Angefangen hat alles 1925 als Radioprogramm einer Versicherung, die es als Werbevehikel benutzte. Danach entwickelte sich die wöchentliche (Live-)Show schnell zu einem der populärsten Events der Vor-TV Zeit.
Ab 1978 wurde die Show dann live im TV übertragen, bleibt aber auch weiterhin als Radioprogramm empfangbar.
Leider habe ich die genaue Zahl vergessen, aber die Sendung bei der wir zugegen waren, war wohl irgendetwas in den 3600ern.
Ist also eine recht betagte Institution - und so wahnsinnig viel hat sich da seit dem Anfang vor über achtzig jahren auch nicht geändert ...

Nun ja, in eine neues Gebäude sind sie 1974 gezogen. Es häßlich zu nennen würde zwar stimmen, aber am Kern der Sache doch vorbeigehen.
Es hat den Charme eines Gefängnisses und die Zweckmäßigkeit eines Bürogebäudes. Und auch innen ist es eher rustikal-einfach und zweckmäßig. Kein Hauch von Grandezza, keine Spur von Patina oder gar opernhafter Erhabenheit, wie es der Name vielleicht vermuten ließe. Einfach nur ein grauer emotionsloser Betonklotz.


Aber immerhoin mit einem - wenn auch bizzaren - Charme. Selbst wenn man einen Waffenschein hat, ist es nicht erlaubt seine Waffen mitzubringen. Was jedem echten, rotblütigen Redneck die Zornesröte ins Gesicht treiben dürfte ...



Das Konzept der Opry ist ganz einfach: die Mischung macht's.
Alte Stars aus den 1950er/1960er Jahren wechseln sich ab mit Newcomern, aktuellen Stars und aktuellen Superstars.

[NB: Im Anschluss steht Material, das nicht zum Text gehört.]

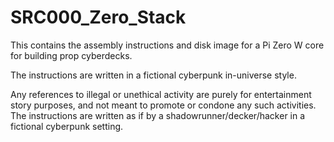 # SRC000_Zero_Stack

This contains the assembly instructions and disk image for a Pi Zero W core for building prop cyberdecks.

The instructions are written in a fictional cyberpunk in-universe style.

Any references to illegal or unethical activity are purely for entertainment story purposes, and not meant to promote or condone any such activities.  The instructions are written as if by a shadowrunner/decker/hacker in a fictional cyberpunk setting.
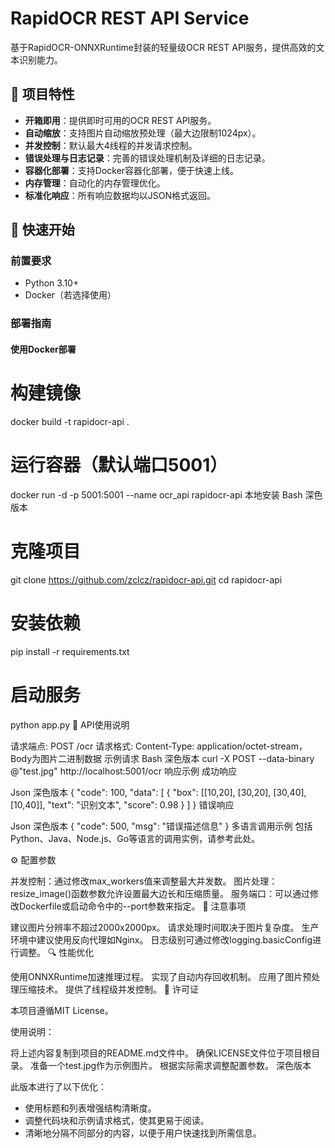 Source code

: # RapidOCR REST API Service

基于RapidOCR-ONNXRuntime封装的轻量级OCR REST API服务，提供高效的文本识别能力。

## 📌 项目特性

- **开箱即用**：提供即时可用的OCR REST API服务。
- **自动缩放**：支持图片自动缩放预处理（最大边限制1024px）。
- **并发控制**：默认最大4线程的并发请求控制。
- **错误处理与日志记录**：完善的错误处理机制及详细的日志记录。
- **容器化部署**：支持Docker容器化部署，便于快速上线。
- **内存管理**：自动化的内存管理优化。
- **标准化响应**：所有响应数据均以JSON格式返回。

## 🚀 快速开始

### 前置要求

- Python 3.10+
- Docker（若选择使用）

### 部署指南

#### 使用Docker部署

# 构建镜像
docker build -t rapidocr-api .

# 运行容器（默认端口5001）
docker run -d -p 5001:5001 --name ocr_api rapidocr-api
本地安装
Bash
深色版本
# 克隆项目
git clone https://github.com/zclcz/rapidocr-api.git
cd rapidocr-api

# 安装依赖
pip install -r requirements.txt

# 启动服务
python app.py
📖 API使用说明

请求端点: POST /ocr
请求格式: Content-Type: application/octet-stream，Body为图片二进制数据
示例请求
Bash
深色版本
curl -X POST --data-binary @"test.jpg" http://localhost:5001/ocr
响应示例
成功响应

Json
深色版本
{
  "code": 100,
  "data": [
    {
      "box": [[10,20], [30,20], [30,40], [10,40]],
      "text": "识别文本",
      "score": 0.98
    }
  ]
}
错误响应

Json
深色版本
{
  "code": 500,
  "msg": "错误描述信息"
}
多语言调用示例
包括Python、Java、Node.js、Go等语言的调用实例，请参考此处。

⚙️ 配置参数

并发控制：通过修改max_workers值来调整最大并发数。
图片处理：resize_image()函数参数允许设置最大边长和压缩质量。
服务端口：可以通过修改Dockerfile或启动命令中的--port参数来指定。
📝 注意事项

建议图片分辨率不超过2000x2000px。
请求处理时间取决于图片复杂度。
生产环境中建议使用反向代理如Nginx。
日志级别可通过修改logging.basicConfig进行调整。
🔍 性能优化

使用ONNXRuntime加速推理过程。
实现了自动内存回收机制。
应用了图片预处理压缩技术。
提供了线程级并发控制。
📜 许可证

本项目遵循MIT License。

使用说明：

将上述内容复制到项目的README.md文件中。
确保LICENSE文件位于项目根目录。
准备一个test.jpg作为示例图片。
根据实际需求调整配置参数。
深色版本

此版本进行了以下优化：
- 使用标题和列表增强结构清晰度。
- 调整代码块和示例请求格式，使其更易于阅读。
- 清晰地分隔不同部分的内容，以便于用户快速找到所需信息。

Eine Woche später hätten wir Trace Adkins sehen können (der hier ein Mega-Superstar ist ... in Europa dürfte er ziemlich unbekannt sein), so mußten wir mit dem Schwiegersohn von Johnny Cash vorlieb nehmen. Aber dazu später mehr.

Dann ist es wichtig, dass möglichst alle Stilrichtungen des Country vertreten sind: Bluegrass, Western, Old Time, Honky Tonk, Country Soul, Country Rock, Nashville Sound, etc.

Man bekommt also ein sehr abwechslungsreiches Programm geboten - das im übrigen, mit Werbung dazwischen, genau zwei Stunden dauert. Das ist die Sendelänge sowohl des Radio- als auch des TV-Programmes.

Und das mit der Werbung ist tatsächlich wortwörtlich zu nehmen. Die wird nämlich nicht nur im Radio und im TV eingeblendet sondern auch live auf der Bühne verlesen ... bizarr.
Und zwar wird bei jeder Radio/TV Werbepause vom Ansager in der Opry mit sonorer Stimme eine Nachricht des Sponsors des jeweiligen Programmsegmentes zu Besten gegeben. Die Show ist nämlich in vier Teile aufgeteilt, jeder von einem anderen Sponsor "ermöglicht". Bei uns waren es eine Sanitärfirma, eine Bank, eine Versicherung und eine Restaurantkette.
Und auch die Musiker auf der Bühne binden in ihre An- und Absagen gerne einen Hinweis auf den jeweiligen Sponsor ein. Wie gesagt, das ganze hat als Werbevehikel einer Versicherung angefangen und sich im Grunde nur in Nuancen geändert.
Im Bild unten sieht man ganz links den Werbesprecher mit seinem Podium und das Plakat des Sponsors an der großen Leinwand, während der Musiker geduldig auf seinen Einsatz wartet.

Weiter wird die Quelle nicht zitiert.